Exercise prompt | Return every line from the records below that has the word "values".

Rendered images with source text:
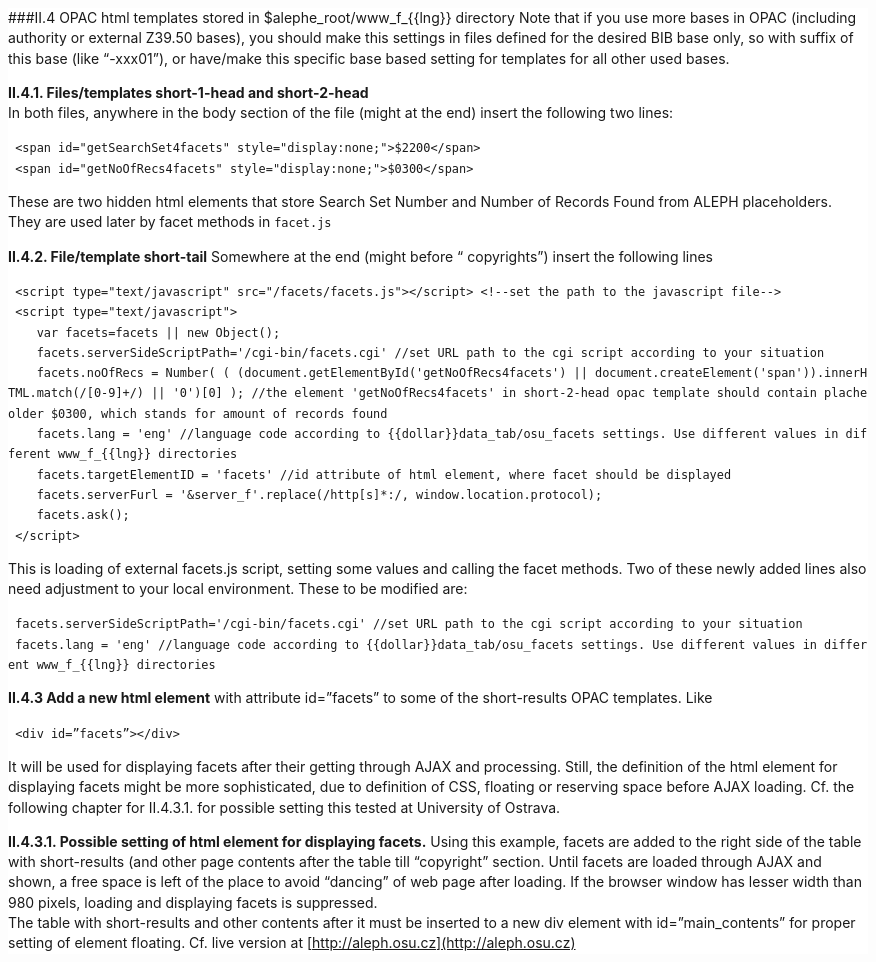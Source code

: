 ###II.4  OPAC html templates stored in $alephe_root/www_f_{{lng}} directory
Note that if you use more bases in OPAC (including authority or external Z39.50 bases), you should make this settings in files defined for the desired BIB base only, so with suffix of this base (like “-xxx01”), or have/make this specific base based setting for templates for all other used bases.

**II.4.1. Files/templates short-1-head and short-2-head**   
In both files, anywhere in the body section of the file (might at the end) insert the following two lines:     

     <span id="getSearchSet4facets" style="display:none;">$2200</span>
     <span id="getNoOfRecs4facets" style="display:none;">$0300</span>
These are two hidden html elements that store Search Set Number and Number of Records Found from ALEPH placeholders. They are used later by facet methods in `facet.js`   

**II.4.2. File/template short-tail**
Somewhere at the end (might before “<include> copyrights”) insert the following lines     

     <script type="text/javascript" src="/facets/facets.js"></script> <!--set the path to the javascript file-->
     <script type="text/javascript">
        var facets=facets || new Object();
        facets.serverSideScriptPath='/cgi-bin/facets.cgi' //set URL path to the cgi script according to your situation
        facets.noOfRecs = Number( ( (document.getElementById('getNoOfRecs4facets') || document.createElement('span')).innerHTML.match(/[0-9]+/) || '0')[0] ); //the element 'getNoOfRecs4facets' in short-2-head opac template should contain placheolder $0300, which stands for amount of records found
        facets.lang = 'eng' //language code according to {{dollar}}data_tab/osu_facets settings. Use different values in different www_f_{{lng}} directories
        facets.targetElementID = 'facets' //id attribute of html element, where facet should be displayed
        facets.serverFurl = '&server_f'.replace(/http[s]*:/, window.location.protocol);
        facets.ask();
     </script>

This is loading of external facets.js script, setting some values and calling the facet methods.
Two of these newly added lines also need adjustment to your local environment. These to be modified are:    

     facets.serverSideScriptPath='/cgi-bin/facets.cgi' //set URL path to the cgi script according to your situation
     facets.lang = 'eng' //language code according to {{dollar}}data_tab/osu_facets settings. Use different values in different www_f_{{lng}} directories

**II.4.3  Add a new html element** with attribute id=”facets” to some of the short-results OPAC templates. Like    

     <div id=”facets”></div>
It will be used for displaying facets after their getting through AJAX and processing.
Still, the definition of the html element for displaying facets might be more sophisticated, due to definition of CSS, floating or reserving space before AJAX loading. Cf. the following chapter for II.4.3.1. for possible setting this tested at University of Ostrava.

**II.4.3.1. Possible setting of html element for displaying facets.**
Using this example, facets are added to the right side of the table with short-results (and other page contents after the table till “copyright” section. Until facets are loaded through AJAX and shown, a free space is left of the place to avoid “dancing” of web page after loading. If the browser window has lesser width than 980 pixels, loading and displaying facets is suppressed.  
The table with short-results and other contents after it must be inserted to a new div element with id=”main_contents” for proper setting of element floating. Cf. live version at [http://aleph.osu.cz](http://aleph.osu.cz)
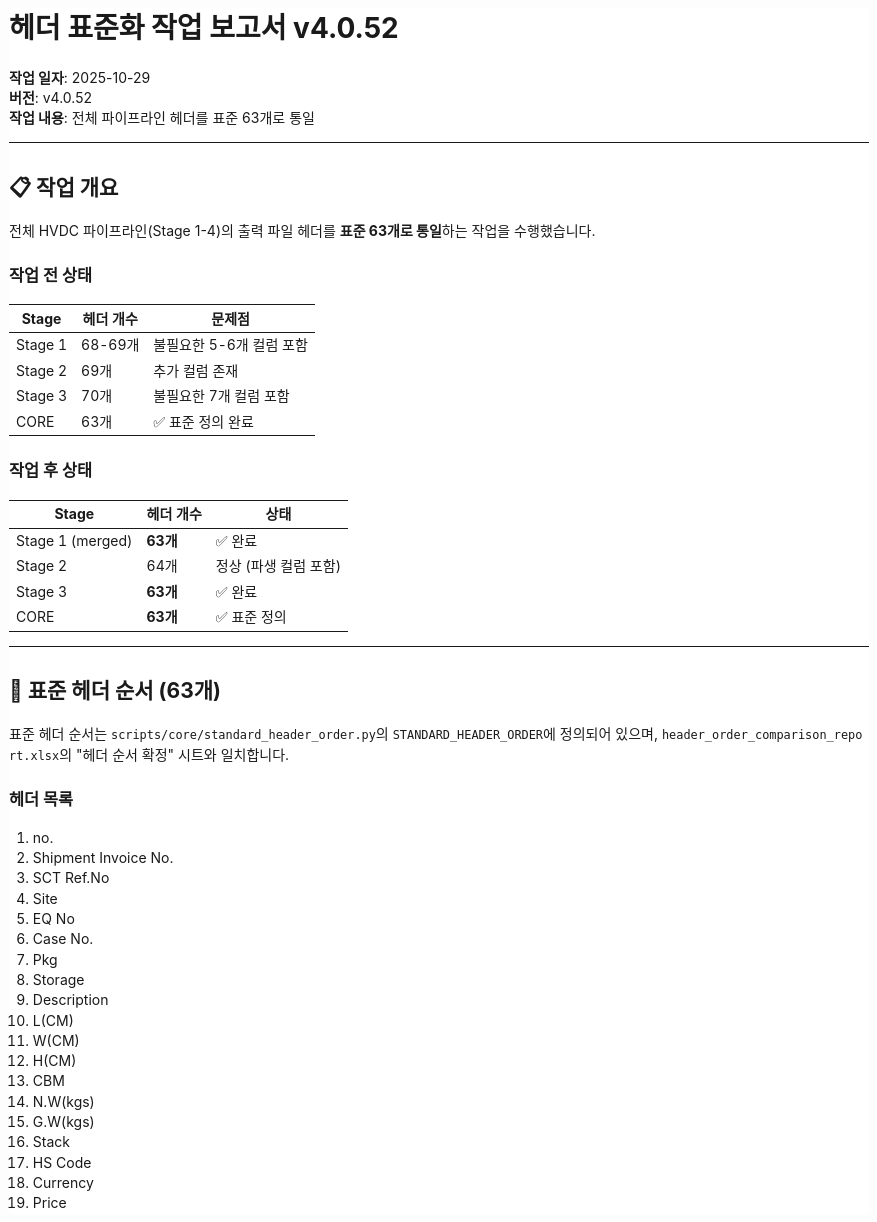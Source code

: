 # 헤더 표준화 작업 보고서 v4.0.52

**작업 일자**: 2025-10-29  
**버전**: v4.0.52  
**작업 내용**: 전체 파이프라인 헤더를 표준 63개로 통일

---

## 📋 작업 개요

전체 HVDC 파이프라인(Stage 1-4)의 출력 파일 헤더를 **표준 63개로 통일**하는 작업을 수행했습니다.

### 작업 전 상태

| Stage | 헤더 개수 | 문제점 |
|-------|-----------|--------|
| Stage 1 | 68-69개 | 불필요한 5-6개 컬럼 포함 |
| Stage 2 | 69개 | 추가 컬럼 존재 |
| Stage 3 | 70개 | 불필요한 7개 컬럼 포함 |
| CORE | 63개 | ✅ 표준 정의 완료 |

### 작업 후 상태

| Stage | 헤더 개수 | 상태 |
|-------|-----------|------|
| Stage 1 (merged) | **63개** | ✅ 완료 |
| Stage 2 | 64개 | 정상 (파생 컬럼 포함) |
| Stage 3 | **63개** | ✅ 완료 |
| CORE | **63개** | ✅ 표준 정의 |

---

## 🎯 표준 헤더 순서 (63개)

표준 헤더 순서는 `scripts/core/standard_header_order.py`의 `STANDARD_HEADER_ORDER`에 정의되어 있으며, `header_order_comparison_report.xlsx`의 "헤더 순서 확정" 시트와 일치합니다.

### 헤더 목록

1. no.
2. Shipment Invoice No.
3. SCT Ref.No
4. Site
5. EQ No
6. Case No.
7. Pkg
8. Storage
9. Description
10. L(CM)
11. W(CM)
12. H(CM)
13. CBM
14. N.W(kgs)
15. G.W(kgs)
16. Stack
17. HS Code
18. Currency
19. Price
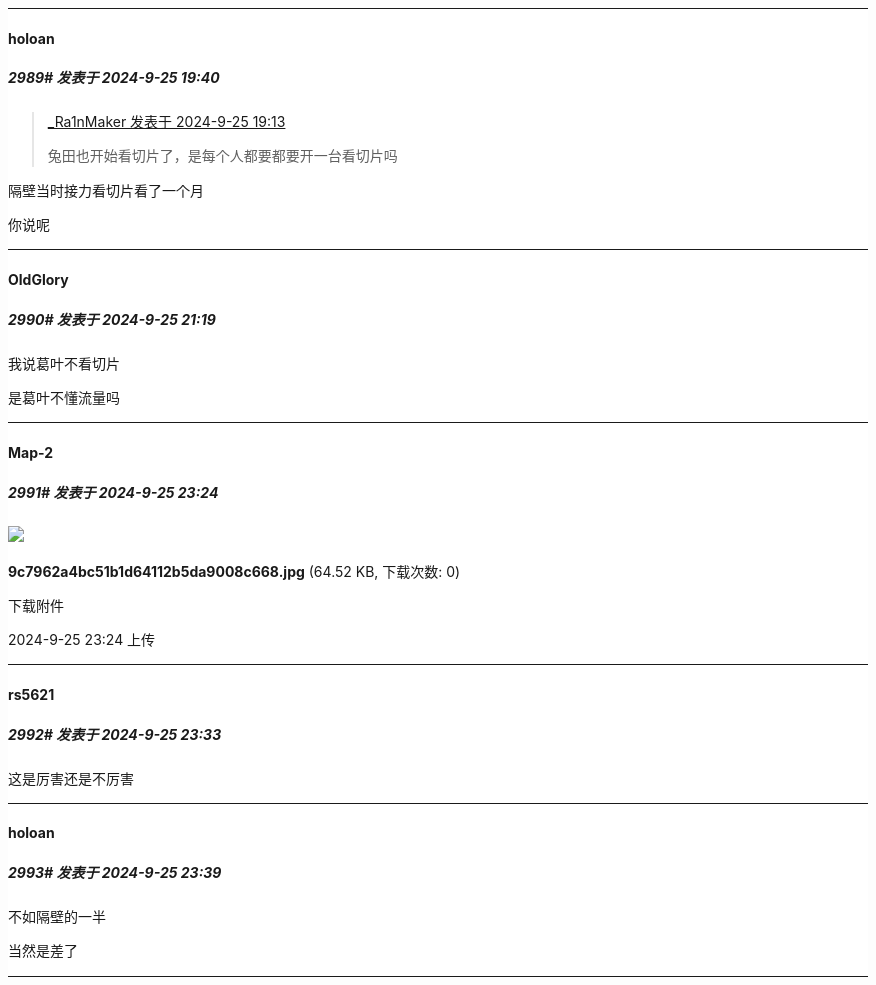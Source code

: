 
*****

####  holoan  
##### 2989#       发表于 2024-9-25 19:40

<blockquote><a href="httphttps://bbs.saraba1st.com/2b/forum.php?mod=redirect&amp;goto=findpost&amp;pid=66303640&amp;ptid=2194561" target="_blank">_Ra1nMaker 发表于 2024-9-25 19:13</a>

兔田也开始看切片了，是每个人都要都要开一台看切片吗</blockquote>
隔壁当时接力看切片看了一个月

你说呢


*****

####  OldGlory  
##### 2990#       发表于 2024-9-25 21:19

我说葛叶不看切片

是葛叶不懂流量吗


*****

####  Map-2  
##### 2991#       发表于 2024-9-25 23:24

<img src="https://img.saraba1st.com/forum/202409/25/232441mpdgqhimpf3dqdld.jpg" referrerpolicy="no-referrer">

<strong>9c7962a4bc51b1d64112b5da9008c668.jpg</strong> (64.52 KB, 下载次数: 0)

下载附件

2024-9-25 23:24 上传


*****

####  rs5621  
##### 2992#       发表于 2024-9-25 23:33

这是厉害还是不厉害


*****

####  holoan  
##### 2993#       发表于 2024-9-25 23:39

不如隔壁的一半

当然是差了


*****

Answer to this problem |
        facets.lang = 'eng' //language code according to {{dollar}}data_tab/osu_facets settings. Use different values in different www_f_{{lng}} directories
This is loading of external facets.js script, setting some values and calling the facet methods.
     facets.lang = 'eng' //language code according to {{dollar}}data_tab/osu_facets settings. Use different values in different www_f_{{lng}} directories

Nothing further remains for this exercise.